Listed records.
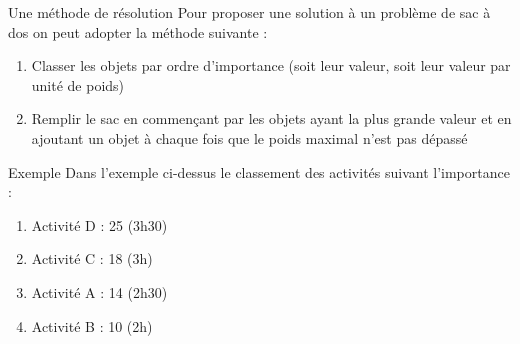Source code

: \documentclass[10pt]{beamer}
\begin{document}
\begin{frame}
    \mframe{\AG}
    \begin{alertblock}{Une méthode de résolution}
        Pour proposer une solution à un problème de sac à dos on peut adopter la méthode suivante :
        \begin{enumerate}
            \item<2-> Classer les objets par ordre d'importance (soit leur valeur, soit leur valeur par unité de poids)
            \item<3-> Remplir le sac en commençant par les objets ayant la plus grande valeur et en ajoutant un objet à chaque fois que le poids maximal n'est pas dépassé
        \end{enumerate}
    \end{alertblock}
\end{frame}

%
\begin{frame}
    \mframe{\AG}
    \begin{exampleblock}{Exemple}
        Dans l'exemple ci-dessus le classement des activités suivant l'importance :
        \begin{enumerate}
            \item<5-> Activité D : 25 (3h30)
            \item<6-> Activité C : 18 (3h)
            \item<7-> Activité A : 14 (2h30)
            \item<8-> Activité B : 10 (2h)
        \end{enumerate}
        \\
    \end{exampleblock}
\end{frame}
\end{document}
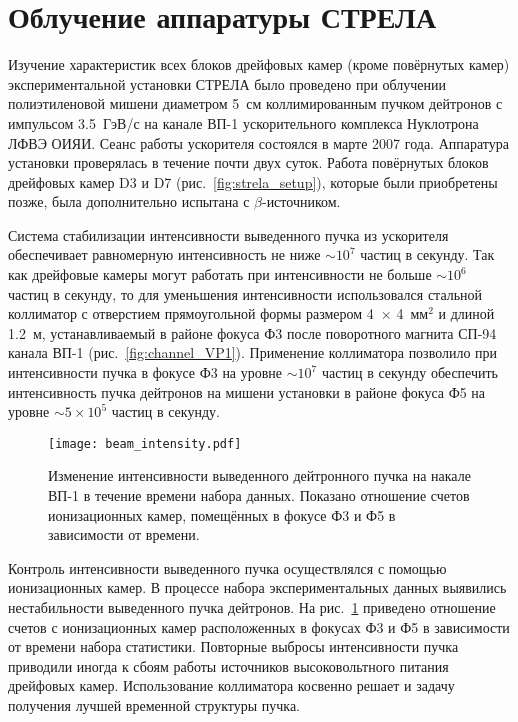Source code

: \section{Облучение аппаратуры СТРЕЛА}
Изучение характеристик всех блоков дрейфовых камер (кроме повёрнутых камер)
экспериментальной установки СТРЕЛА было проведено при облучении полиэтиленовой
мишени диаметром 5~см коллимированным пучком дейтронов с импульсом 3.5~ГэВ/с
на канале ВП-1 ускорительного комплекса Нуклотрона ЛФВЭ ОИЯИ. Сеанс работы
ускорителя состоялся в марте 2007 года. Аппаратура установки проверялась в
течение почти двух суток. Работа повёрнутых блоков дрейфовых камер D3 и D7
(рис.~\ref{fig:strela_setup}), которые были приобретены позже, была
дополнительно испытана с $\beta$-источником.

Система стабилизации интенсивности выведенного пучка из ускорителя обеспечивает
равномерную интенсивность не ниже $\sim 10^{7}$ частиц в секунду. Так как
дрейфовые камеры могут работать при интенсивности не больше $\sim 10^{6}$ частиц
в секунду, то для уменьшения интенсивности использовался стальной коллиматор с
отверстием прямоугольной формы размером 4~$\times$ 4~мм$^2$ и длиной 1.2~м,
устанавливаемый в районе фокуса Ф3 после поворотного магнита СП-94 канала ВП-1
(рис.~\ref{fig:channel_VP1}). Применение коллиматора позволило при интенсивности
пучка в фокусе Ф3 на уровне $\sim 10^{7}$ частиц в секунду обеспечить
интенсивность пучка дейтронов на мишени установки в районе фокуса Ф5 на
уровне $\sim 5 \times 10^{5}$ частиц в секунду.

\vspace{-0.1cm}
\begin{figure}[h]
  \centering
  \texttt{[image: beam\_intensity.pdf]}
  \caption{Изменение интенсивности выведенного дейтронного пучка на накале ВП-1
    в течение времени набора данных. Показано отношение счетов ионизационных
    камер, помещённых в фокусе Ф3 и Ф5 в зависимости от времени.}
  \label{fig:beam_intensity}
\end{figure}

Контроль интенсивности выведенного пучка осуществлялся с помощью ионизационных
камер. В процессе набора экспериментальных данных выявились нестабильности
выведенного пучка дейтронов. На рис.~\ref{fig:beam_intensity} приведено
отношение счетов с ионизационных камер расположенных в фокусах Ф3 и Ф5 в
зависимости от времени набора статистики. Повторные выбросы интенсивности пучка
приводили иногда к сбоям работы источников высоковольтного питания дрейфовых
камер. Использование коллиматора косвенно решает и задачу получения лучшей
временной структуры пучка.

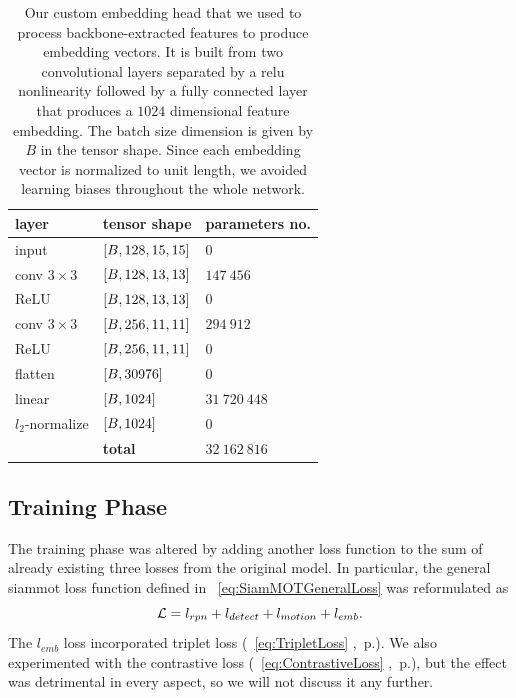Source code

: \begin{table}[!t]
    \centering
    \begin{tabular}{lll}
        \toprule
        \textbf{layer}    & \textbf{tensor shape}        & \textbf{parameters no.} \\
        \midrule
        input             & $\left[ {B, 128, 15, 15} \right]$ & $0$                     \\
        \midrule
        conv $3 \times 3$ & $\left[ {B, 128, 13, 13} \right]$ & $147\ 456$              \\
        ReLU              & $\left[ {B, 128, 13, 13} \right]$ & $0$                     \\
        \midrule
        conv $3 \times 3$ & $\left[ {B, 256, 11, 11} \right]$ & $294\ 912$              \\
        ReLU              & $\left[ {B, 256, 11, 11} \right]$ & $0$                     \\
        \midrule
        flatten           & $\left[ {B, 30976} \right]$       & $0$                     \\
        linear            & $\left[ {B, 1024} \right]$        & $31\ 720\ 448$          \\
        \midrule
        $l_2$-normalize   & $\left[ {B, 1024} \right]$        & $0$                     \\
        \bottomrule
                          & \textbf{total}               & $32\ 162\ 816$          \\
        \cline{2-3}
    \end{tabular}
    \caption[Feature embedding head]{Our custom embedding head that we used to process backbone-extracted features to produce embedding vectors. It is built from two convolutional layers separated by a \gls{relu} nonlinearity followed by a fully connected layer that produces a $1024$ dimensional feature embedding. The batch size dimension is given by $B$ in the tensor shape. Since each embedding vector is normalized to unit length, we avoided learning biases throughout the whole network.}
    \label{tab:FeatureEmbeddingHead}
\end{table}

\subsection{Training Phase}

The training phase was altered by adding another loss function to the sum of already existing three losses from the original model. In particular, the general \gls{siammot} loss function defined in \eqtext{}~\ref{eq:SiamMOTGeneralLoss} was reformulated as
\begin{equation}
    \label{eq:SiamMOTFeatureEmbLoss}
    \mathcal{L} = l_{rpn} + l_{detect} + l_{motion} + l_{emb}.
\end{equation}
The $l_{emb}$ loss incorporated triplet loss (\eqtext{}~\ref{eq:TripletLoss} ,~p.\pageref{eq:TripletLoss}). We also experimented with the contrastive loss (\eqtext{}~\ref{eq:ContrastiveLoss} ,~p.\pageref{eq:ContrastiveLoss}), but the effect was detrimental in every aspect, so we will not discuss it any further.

Required action. Please list every line of the records that contains "частиц".

Response.
равномерную интенсивность не ниже $\sim 10^{7}$ частиц в секунду. Так как
дрейфовые камеры могут работать при интенсивности не больше $\sim 10^{6}$ частиц
пучка в фокусе Ф3 на уровне $\sim 10^{7}$ частиц в секунду обеспечить
уровне $\sim 5 \times 10^{5}$ частиц в секунду.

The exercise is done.